# Healing process



## JB93 (May 11, 2016)

Hey PHA,

I live in atlanta and I joined modern free due to lack of information. All I ever wanted to be was a mason and didnt know anything about real or fake until I joined modern free and had a princehall to explain it to me. I didnt disagree nor argue with him, I listened then I researched and now I completely understand everything now... soon I will be getting healed by a pha lodge in Atlanta but first I want to know if its possible to heal and do I get to keep my MM degree?? Also, I want to know if PHAGA dues monthly or yearly and how much?? I payed monthly in modern free which came to 300$ yearly. I understand if masonry is in your heart you will do anything to find it, but I think PHA  men should be more active in young communities! I have a group of young brothers whose trying to get healed with me.. We was mislead and joined what we thought was right. Nothing wrong with community service but I think PHA and Mainstream should do more in my age group communities, not only giving back but activities, maybe a non violence party or something. Anyone older remember how it was when they was in their 20s how masonry was broadcast and fun to be apart of now its all buisness and competition... but can someone answer those questions for me??


----------



## acjohnson53 (May 13, 2016)

My recommendation is to find out thru Lodge or Grand Lodge to find out what the guidelines are and move on from there.


----------



## lilhut3579 (May 15, 2016)

JB93 said:


> Hey PHA,
> 
> I live in atlanta and I joined modern free due to lack of information. All I ever wanted to be was a mason and didnt know anything about real or fake until I joined modern free and had a princehall to explain it to me. I didnt disagree nor argue with him, I listened then I researched and now I completely understand everything now... soon I will be getting healed by a pha lodge in Atlanta but first I want to know if its possible to heal and do I get to keep my MM degree?? Also, I want to know if PHAGA dues monthly or yearly and how much?? I payed monthly in modern free which came to 300$ yearly. I understand if masonry is in your heart you will do anything to find it, but I think PHA  men should be more active in young communities! I have a group of young brothers whose trying to get healed with me.. We was mislead and joined what we thought was right. Nothing wrong with community service but I think PHA and Mainstream should do more in my age group communities, not only giving back but activities, maybe a non violence party or something. Anyone older remember how it was when they was in their 20s how masonry was broadcast and fun to be apart of now its all buisness and competition... but can someone answer those questions for me??
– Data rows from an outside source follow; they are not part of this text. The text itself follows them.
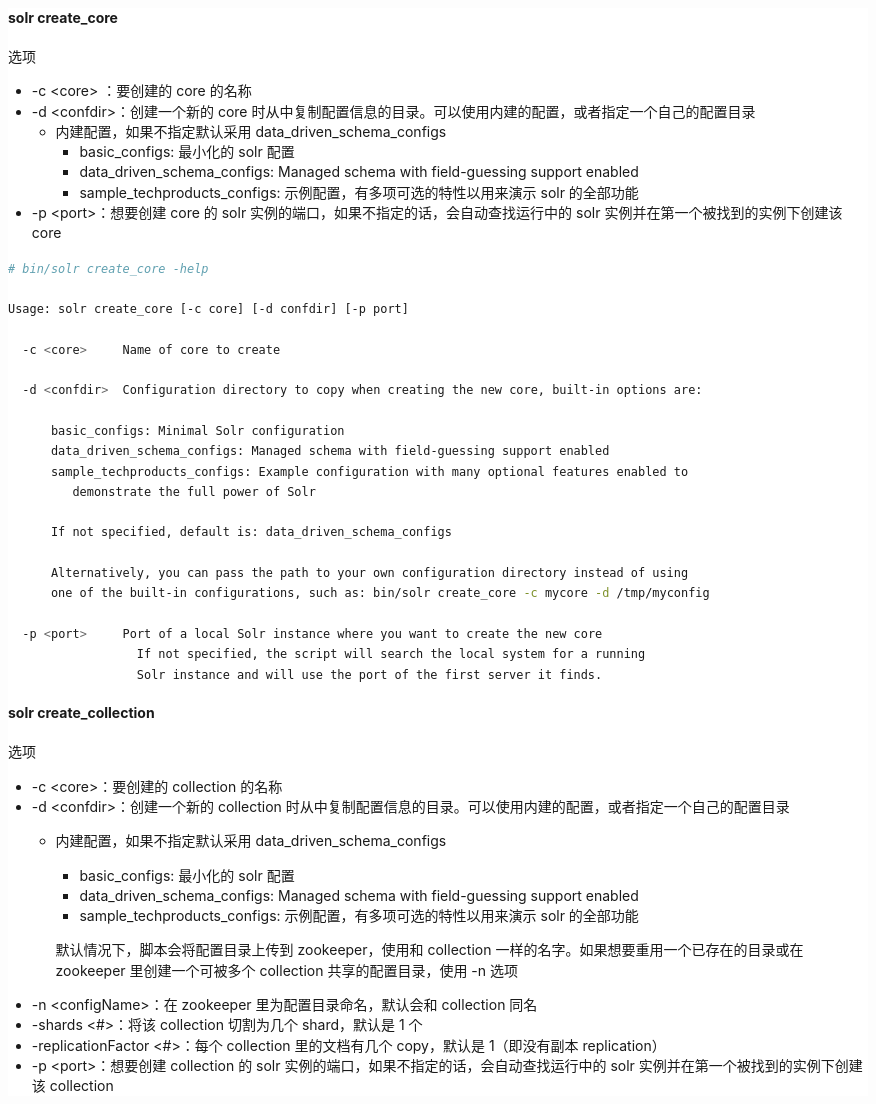 #### solr create\_core

选项 

* -c &lt;core&gt; ：要创建的 core 的名称 
* -d &lt;confdir&gt;：创建一个新的 core 时从中复制配置信息的目录。可以使用内建的配置，或者指定一个自己的配置目录 
  * 内建配置，如果不指定默认采用 data\_driven\_schema\_configs 
    * basic\_configs: 最小化的 solr 配置 
    * data\_driven\_schema\_configs: Managed schema with field-guessing support enabled 
    * sample\_techproducts\_configs: 示例配置，有多项可选的特性以用来演示 solr 的全部功能
* -p &lt;port&gt;：想要创建 core 的 solr 实例的端口，如果不指定的话，会自动查找运行中的 solr 实例并在第一个被找到的实例下创建该 core

```bash
# bin/solr create_core -help

Usage: solr create_core [-c core] [-d confdir] [-p port]

  -c <core>     Name of core to create

  -d <confdir>  Configuration directory to copy when creating the new core, built-in options are:

      basic_configs: Minimal Solr configuration
      data_driven_schema_configs: Managed schema with field-guessing support enabled
      sample_techproducts_configs: Example configuration with many optional features enabled to
         demonstrate the full power of Solr

      If not specified, default is: data_driven_schema_configs

      Alternatively, you can pass the path to your own configuration directory instead of using
      one of the built-in configurations, such as: bin/solr create_core -c mycore -d /tmp/myconfig

  -p <port>     Port of a local Solr instance where you want to create the new core
                  If not specified, the script will search the local system for a running
                  Solr instance and will use the port of the first server it finds.
```

#### solr create\_collection

选项

* -c  &lt;core&gt;：要创建的 collection 的名称 
* -d  &lt;confdir&gt;：创建一个新的 collection 时从中复制配置信息的目录。可以使用内建的配置，或者指定一个自己的配置目录
  * 内建配置，如果不指定默认采用 data\_driven\_schema\_configs 

    * basic\_configs: 最小化的 solr 配置 
    * data\_driven\_schema\_configs: Managed schema with field-guessing support enabled 
    * sample\_techproducts\_configs: 示例配置，有多项可选的特性以用来演示 solr 的全部功能

    默认情况下，脚本会将配置目录上传到 zookeeper，使用和 collection 一样的名字。如果想要重用一个已存在的目录或在 zookeeper 里创建一个可被多个 collection 共享的配置目录，使用 -n 选项 
* -n  &lt;configName&gt;：在 zookeeper 里为配置目录命名，默认会和 collection 同名 
* -shards &lt;\#&gt;：将该 collection 切割为几个 shard，默认是 1 个 
* -replicationFactor &lt;\#&gt;：每个 collection 里的文档有几个 copy，默认是 1（即没有副本 replication） 
* -p &lt;port&gt;：想要创建 collection 的 solr 实例的端口，如果不指定的话，会自动查找运行中的 solr 实例并在第一个被找到的实例下创建该 collection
Not sure if you've been healed over yet. But to answer your questions all that depends on PH Grand lodge of your state. It really differs state. In my state the healing process happens in one night where in others it may take three months.  Dues fall under this guidance as well. I have yet to meet a brother who pays more than $100 annually. Hope this helps.


----------



## acjohnson53 (May 16, 2016)

In California it's $130.00 yearly..In and out of Atlanta a lot ran into some cool Brothers in the area. They like to hang out one of the local Waffle houses down there. great place to meet and conversate a bit.


----------